How Does Energy Fare Abroad?
The UK, Japan, and Australia are some nations that have suffered huge losses due to cyber breaches. Energy is a growing international issue with political interests backing the attacks. One growing threat is the industrial control system (ICS) asset attack which has been reported to be coordinated by nation-states or organized crime.
ICS attacks are especially dangerous as they cause both cyber and physical damage. The 2017 Trisis/Triton attack on the safety systems at a Saudi Arabian petrochemical plant was meant to shut down the plant, steal data, and trigger an explosion. Since international energy systems mirror the same supply chain vulnerabilities and a high number of interdependencies, it is worthwhile to learn more about different approaches to prevent such dangerous attacks.

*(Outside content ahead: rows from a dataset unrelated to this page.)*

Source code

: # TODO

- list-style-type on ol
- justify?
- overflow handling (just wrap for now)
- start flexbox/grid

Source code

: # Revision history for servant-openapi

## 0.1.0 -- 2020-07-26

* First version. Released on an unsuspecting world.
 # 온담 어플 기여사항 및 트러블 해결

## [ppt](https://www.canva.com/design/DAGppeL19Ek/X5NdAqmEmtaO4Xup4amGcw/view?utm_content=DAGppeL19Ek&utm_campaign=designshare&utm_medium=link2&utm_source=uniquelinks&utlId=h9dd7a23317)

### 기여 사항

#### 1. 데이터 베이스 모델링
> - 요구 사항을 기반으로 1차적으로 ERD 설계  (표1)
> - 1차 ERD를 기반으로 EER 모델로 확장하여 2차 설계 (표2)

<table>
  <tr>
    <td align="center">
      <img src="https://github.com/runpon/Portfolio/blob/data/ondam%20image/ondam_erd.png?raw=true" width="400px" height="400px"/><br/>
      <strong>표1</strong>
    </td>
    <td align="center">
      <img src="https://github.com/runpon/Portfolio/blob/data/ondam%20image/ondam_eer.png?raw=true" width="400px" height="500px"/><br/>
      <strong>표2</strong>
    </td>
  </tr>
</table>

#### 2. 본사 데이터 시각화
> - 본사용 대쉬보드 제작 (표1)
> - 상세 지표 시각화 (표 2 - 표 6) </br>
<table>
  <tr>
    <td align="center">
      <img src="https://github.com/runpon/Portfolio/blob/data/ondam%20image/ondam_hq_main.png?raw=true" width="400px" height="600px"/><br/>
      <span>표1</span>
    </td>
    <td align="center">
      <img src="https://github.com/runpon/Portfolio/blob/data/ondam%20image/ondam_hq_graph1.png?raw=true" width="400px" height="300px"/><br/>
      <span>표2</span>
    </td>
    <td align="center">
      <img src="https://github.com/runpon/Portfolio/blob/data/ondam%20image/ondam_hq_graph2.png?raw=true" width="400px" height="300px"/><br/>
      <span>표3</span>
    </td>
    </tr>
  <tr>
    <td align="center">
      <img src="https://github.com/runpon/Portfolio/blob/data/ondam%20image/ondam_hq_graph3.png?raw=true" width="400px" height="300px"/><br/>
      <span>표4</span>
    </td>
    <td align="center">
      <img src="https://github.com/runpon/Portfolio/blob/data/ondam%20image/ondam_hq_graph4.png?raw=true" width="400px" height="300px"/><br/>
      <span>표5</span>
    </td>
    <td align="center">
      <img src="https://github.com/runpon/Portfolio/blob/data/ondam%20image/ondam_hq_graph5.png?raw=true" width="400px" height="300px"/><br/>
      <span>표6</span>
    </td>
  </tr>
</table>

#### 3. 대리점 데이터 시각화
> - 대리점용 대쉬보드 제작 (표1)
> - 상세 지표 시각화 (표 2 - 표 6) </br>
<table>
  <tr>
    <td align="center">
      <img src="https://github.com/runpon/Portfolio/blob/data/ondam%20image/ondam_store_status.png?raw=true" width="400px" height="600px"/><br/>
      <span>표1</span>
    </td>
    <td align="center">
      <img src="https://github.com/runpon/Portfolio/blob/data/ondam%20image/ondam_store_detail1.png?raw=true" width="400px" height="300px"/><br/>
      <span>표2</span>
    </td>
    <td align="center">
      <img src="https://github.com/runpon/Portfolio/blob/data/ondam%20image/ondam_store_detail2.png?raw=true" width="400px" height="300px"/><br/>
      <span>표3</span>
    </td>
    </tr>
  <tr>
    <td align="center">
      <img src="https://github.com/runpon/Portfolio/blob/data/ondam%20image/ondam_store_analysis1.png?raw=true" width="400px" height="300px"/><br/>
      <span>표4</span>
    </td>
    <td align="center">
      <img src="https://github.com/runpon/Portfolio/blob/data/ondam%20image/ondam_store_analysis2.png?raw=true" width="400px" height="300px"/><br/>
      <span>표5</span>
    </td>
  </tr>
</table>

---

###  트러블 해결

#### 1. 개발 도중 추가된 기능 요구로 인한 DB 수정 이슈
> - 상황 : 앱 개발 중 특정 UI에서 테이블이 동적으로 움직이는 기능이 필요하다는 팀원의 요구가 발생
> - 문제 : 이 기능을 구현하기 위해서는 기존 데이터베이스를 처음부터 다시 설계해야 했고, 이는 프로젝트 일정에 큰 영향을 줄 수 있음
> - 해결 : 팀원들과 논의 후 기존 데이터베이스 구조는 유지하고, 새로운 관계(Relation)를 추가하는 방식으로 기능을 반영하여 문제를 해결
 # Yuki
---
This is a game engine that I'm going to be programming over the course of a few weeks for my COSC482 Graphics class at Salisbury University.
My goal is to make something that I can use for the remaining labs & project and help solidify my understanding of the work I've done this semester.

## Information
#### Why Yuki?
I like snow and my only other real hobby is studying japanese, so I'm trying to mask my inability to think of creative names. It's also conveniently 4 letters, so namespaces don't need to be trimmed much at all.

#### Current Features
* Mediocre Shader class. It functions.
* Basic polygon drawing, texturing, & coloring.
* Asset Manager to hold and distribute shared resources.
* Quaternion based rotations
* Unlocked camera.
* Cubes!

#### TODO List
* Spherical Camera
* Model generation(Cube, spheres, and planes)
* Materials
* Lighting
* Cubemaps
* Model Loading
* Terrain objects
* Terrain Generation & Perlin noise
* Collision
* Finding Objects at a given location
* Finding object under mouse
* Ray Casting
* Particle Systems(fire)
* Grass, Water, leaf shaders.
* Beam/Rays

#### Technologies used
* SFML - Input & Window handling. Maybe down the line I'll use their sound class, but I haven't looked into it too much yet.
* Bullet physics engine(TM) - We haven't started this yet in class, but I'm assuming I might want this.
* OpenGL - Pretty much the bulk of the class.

Since the Triton attack, NIST and the National Cybersecurity Center of Excellence (NCCoE), have developed NIST SP 1800-23, Energy Sector Asset Management. This special publication will provide methods for monitoring and safeguarding ICS assets and threats to OT infrastructure.
There is value in understanding how competitors and different governing bodies manage this sector. Energy companies are complexly organized as they depend on many different equipment manufacturers, sector partners, and third-party virtual systems to function. If companies receive equipment from global partners and risk is identified in the equipment, cybercriminals can exploit these gaps on a global scale. Regulatory bodies need to collaborate with each other on manufacturing and security guidelines.
An information-sharing network like the E-ISAC gives vetted energy companies in the US, Canada, and parts of Mexico the ability to convey emerging threat information, security standards, best practices, and foster better communication between businesses and their government. Particularly in the US, all registered NERC utilities must comply with Reliability Standard CIP-008-06 and report to the E-ISAC. Network members can receive physical security and cybersecurity bulletins, real-time IT updates, best practices, and situational awareness of threats.